TASK: Some lines hold the string "Making". Copy all of them from the material that follows.

= = =

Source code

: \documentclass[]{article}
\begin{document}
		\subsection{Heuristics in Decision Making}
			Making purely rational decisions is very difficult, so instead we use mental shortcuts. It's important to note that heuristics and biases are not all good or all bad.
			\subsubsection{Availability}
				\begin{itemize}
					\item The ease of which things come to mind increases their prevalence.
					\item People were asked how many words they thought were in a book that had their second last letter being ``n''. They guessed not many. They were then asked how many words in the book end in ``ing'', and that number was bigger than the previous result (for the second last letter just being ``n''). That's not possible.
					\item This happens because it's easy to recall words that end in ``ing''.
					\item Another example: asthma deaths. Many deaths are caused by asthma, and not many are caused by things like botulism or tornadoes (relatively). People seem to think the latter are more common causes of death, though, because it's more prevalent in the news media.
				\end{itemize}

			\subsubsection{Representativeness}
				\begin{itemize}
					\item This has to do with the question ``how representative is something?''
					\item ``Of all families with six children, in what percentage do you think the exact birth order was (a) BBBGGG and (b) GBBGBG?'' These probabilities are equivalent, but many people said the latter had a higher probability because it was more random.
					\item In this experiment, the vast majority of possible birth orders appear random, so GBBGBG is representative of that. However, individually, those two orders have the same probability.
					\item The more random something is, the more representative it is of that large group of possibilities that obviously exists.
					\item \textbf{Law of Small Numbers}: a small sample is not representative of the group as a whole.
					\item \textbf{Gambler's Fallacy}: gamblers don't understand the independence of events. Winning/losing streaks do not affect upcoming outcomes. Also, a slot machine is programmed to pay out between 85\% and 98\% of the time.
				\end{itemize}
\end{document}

= = =

TASK RESULT:
		\subsection{Heuristics in Decision Making}
			Making purely rational decisions is very difficult, so instead we use mental shortcuts. It's important to note that heuristics and biases are not all good or all bad.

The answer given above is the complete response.